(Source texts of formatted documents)
=== Section Start ===

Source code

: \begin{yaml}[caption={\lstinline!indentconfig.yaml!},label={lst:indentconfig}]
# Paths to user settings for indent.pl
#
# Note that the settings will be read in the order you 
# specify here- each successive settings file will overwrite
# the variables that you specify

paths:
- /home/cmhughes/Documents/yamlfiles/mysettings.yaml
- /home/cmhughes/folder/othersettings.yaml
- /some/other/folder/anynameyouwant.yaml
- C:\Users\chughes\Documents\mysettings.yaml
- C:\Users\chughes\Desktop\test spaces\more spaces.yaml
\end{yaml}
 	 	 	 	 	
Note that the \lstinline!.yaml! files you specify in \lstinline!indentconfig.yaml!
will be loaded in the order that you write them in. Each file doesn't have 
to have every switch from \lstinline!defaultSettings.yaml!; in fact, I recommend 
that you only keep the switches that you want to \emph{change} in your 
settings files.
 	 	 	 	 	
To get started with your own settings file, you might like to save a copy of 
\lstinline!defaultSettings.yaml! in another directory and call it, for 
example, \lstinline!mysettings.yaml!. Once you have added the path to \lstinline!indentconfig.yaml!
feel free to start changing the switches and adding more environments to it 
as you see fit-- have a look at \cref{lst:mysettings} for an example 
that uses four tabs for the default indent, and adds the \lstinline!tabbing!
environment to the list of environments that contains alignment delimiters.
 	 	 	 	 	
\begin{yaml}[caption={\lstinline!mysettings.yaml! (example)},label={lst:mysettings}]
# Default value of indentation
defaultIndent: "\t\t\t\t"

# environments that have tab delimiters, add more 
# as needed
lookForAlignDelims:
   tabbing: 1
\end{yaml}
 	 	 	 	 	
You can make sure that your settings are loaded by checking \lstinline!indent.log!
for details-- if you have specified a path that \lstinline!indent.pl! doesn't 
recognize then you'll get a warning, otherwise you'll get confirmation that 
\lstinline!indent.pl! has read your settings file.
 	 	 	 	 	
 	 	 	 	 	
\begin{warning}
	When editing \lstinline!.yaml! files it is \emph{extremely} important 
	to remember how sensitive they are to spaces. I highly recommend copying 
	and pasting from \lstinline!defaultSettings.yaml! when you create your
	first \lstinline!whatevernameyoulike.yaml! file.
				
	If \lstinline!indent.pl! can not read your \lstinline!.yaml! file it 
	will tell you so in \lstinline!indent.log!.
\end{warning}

=== Section End ===
=== Section Start ===

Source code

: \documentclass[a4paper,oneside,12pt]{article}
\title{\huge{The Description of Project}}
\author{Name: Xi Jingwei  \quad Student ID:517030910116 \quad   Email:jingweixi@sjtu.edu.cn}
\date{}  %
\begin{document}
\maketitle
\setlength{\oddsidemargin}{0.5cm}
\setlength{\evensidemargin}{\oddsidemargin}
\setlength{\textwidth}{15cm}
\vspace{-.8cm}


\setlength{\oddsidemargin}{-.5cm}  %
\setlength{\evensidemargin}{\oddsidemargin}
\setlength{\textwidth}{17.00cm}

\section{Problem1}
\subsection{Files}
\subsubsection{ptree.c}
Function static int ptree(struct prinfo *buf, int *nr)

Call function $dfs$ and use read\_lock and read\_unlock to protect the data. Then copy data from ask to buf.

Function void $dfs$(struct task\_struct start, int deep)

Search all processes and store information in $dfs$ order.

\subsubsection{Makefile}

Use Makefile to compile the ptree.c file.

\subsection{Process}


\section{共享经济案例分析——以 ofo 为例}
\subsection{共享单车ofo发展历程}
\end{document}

=== Section End ===

- [Goal of the exercise]: Of all the entries above, retype exactly the lines from the line with "- /home/cmhughes/folder/othersettings.yaml" to the line with "feel free to", both included, and no others.

- [Answer below]:
- /home/cmhughes/folder/othersettings.yaml
- /some/other/folder/anynameyouwant.yaml
- C:\Users\chughes\Documents\mysettings.yaml
- C:\Users\chughes\Desktop\test spaces\more spaces.yaml
\end{yaml}
 	 	 	 	 	
Note that the \lstinline!.yaml! files you specify in \lstinline!indentconfig.yaml!
will be loaded in the order that you write them in. Each file doesn't have 
to have every switch from \lstinline!defaultSettings.yaml!; in fact, I recommend 
that you only keep the switches that you want to \emph{change} in your 
settings files.
 	 	 	 	 	
To get started with your own settings file, you might like to save a copy of 
\lstinline!defaultSettings.yaml! in another directory and call it, for 
example, \lstinline!mysettings.yaml!. Once you have added the path to \lstinline!indentconfig.yaml!
feel free to start changing the switches and adding more environments to it 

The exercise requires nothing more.